++++ EXERCISE INPUTS ++++

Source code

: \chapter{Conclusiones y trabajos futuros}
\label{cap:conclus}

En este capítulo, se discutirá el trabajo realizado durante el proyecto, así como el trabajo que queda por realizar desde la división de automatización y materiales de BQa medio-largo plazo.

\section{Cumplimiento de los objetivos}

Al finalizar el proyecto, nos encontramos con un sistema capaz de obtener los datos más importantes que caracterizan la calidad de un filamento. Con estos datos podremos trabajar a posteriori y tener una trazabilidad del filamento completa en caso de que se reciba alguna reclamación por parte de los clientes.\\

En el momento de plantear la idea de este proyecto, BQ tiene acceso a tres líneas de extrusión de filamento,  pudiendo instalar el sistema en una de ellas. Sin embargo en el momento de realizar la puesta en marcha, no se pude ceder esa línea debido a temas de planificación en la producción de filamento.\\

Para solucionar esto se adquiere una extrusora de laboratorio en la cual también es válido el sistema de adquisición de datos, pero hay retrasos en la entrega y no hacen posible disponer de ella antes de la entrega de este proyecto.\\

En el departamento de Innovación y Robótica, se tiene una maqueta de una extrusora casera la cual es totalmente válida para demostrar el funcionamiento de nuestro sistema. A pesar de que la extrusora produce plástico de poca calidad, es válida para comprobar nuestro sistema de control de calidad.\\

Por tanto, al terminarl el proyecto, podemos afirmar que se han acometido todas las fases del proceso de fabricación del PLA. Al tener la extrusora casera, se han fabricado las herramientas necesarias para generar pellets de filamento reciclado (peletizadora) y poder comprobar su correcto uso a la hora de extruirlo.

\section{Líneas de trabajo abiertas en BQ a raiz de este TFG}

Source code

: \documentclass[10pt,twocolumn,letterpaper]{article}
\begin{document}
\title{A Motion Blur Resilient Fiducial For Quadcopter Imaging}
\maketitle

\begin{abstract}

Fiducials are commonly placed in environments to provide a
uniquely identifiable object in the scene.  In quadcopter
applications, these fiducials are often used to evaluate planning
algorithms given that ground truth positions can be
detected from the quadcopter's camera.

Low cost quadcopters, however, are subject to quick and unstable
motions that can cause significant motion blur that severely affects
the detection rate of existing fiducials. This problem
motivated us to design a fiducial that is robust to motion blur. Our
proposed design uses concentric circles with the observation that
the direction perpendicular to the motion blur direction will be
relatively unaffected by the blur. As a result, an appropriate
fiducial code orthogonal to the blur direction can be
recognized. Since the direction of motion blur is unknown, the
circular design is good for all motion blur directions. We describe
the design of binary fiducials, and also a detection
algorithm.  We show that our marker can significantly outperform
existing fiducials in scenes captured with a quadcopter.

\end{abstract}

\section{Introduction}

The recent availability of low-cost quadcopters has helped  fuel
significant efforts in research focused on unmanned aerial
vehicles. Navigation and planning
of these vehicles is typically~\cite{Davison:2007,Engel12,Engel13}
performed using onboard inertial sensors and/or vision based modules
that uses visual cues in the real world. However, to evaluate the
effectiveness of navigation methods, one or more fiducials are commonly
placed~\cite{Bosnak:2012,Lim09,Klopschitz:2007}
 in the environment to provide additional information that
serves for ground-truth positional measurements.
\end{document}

++++

Every line that holds the word "detection" should be copied from the records above.

the detection rate of existing fiducials. This problem
the design of binary fiducials, and also a detection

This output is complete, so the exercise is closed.